• **TASK**: Repeat the entire listing exactly as written.

..........

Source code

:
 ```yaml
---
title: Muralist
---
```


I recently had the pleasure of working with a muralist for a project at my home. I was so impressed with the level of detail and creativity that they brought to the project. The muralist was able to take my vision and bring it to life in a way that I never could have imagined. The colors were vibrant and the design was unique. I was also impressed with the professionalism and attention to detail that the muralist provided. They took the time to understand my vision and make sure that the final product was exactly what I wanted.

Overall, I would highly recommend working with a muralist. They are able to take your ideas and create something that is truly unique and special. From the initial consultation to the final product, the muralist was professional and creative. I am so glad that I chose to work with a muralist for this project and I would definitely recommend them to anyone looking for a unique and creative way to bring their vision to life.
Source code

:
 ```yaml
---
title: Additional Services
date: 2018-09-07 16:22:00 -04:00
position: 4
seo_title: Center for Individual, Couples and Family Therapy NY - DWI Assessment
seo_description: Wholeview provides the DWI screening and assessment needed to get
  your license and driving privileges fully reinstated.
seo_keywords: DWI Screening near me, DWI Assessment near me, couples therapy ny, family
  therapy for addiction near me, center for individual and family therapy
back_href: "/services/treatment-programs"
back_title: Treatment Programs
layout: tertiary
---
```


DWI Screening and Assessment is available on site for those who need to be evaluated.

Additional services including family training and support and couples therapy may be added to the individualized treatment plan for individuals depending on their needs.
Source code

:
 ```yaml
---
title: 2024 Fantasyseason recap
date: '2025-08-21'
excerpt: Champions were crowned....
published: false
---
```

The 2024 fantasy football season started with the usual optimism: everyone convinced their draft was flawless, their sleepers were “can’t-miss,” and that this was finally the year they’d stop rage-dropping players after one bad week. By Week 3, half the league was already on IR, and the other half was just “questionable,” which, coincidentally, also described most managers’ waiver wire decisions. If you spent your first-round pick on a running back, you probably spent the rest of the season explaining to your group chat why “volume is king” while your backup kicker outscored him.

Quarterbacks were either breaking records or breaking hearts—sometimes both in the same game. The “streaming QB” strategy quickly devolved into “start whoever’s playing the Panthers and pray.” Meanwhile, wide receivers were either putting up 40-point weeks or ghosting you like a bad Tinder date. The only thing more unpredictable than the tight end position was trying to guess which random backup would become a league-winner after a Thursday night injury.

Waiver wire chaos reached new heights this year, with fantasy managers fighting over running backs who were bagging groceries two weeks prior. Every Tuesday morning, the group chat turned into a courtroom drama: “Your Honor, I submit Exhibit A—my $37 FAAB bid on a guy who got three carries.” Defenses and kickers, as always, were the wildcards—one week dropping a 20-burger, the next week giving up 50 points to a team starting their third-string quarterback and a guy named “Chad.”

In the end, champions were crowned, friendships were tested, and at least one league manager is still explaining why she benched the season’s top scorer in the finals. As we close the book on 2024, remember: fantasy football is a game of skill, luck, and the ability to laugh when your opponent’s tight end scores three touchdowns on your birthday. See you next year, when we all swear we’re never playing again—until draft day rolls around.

..........

• **EXERCISE OUTPUT**:
Source code

:
 ```yaml
---
title: Muralist
---
```


I recently had the pleasure of working with a muralist for a project at my home. I was so impressed with the level of detail and creativity that they brought to the project. The muralist was able to take my vision and bring it to life in a way that I never could have imagined. The colors were vibrant and the design was unique. I was also impressed with the professionalism and attention to detail that the muralist provided. They took the time to understand my vision and make sure that the final product was exactly what I wanted.

Overall, I would highly recommend working with a muralist. They are able to take your ideas and create something that is truly unique and special. From the initial consultation to the final product, the muralist was professional and creative. I am so glad that I chose to work with a muralist for this project and I would definitely recommend them to anyone looking for a unique and creative way to bring their vision to life.
Source code

:
 ```yaml
---
title: Additional Services
date: 2018-09-07 16:22:00 -04:00
position: 4
seo_title: Center for Individual, Couples and Family Therapy NY - DWI Assessment
seo_description: Wholeview provides the DWI screening and assessment needed to get
  your license and driving privileges fully reinstated.
seo_keywords: DWI Screening near me, DWI Assessment near me, couples therapy ny, family
  therapy for addiction near me, center for individual and family therapy
back_href: "/services/treatment-programs"
back_title: Treatment Programs
layout: tertiary
---
```


DWI Screening and Assessment is available on site for those who need to be evaluated.

Additional services including family training and support and couples therapy may be added to the individualized treatment plan for individuals depending on their needs.
Source code

:
 ```yaml
---
title: 2024 Fantasyseason recap
date: '2025-08-21'
excerpt: Champions were crowned....
published: false
---
```

The 2024 fantasy football season started with the usual optimism: everyone convinced their draft was flawless, their sleepers were “can’t-miss,” and that this was finally the year they’d stop rage-dropping players after one bad week. By Week 3, half the league was already on IR, and the other half was just “questionable,” which, coincidentally, also described most managers’ waiver wire decisions. If you spent your first-round pick on a running back, you probably spent the rest of the season explaining to your group chat why “volume is king” while your backup kicker outscored him.

Quarterbacks were either breaking records or breaking hearts—sometimes both in the same game. The “streaming QB” strategy quickly devolved into “start whoever’s playing the Panthers and pray.” Meanwhile, wide receivers were either putting up 40-point weeks or ghosting you like a bad Tinder date. The only thing more unpredictable than the tight end position was trying to guess which random backup would become a league-winner after a Thursday night injury.

Waiver wire chaos reached new heights this year, with fantasy managers fighting over running backs who were bagging groceries two weeks prior. Every Tuesday morning, the group chat turned into a courtroom drama: “Your Honor, I submit Exhibit A—my $37 FAAB bid on a guy who got three carries.” Defenses and kickers, as always, were the wildcards—one week dropping a 20-burger, the next week giving up 50 points to a team starting their third-string quarterback and a guy named “Chad.”

In the end, champions were crowned, friendships were tested, and at least one league manager is still explaining why she benched the season’s top scorer in the finals. As we close the book on 2024, remember: fantasy football is a game of skill, luck, and the ability to laugh when your opponent’s tight end scores three touchdowns on your birthday. See you next year, when we all swear we’re never playing again—until draft day rolls around.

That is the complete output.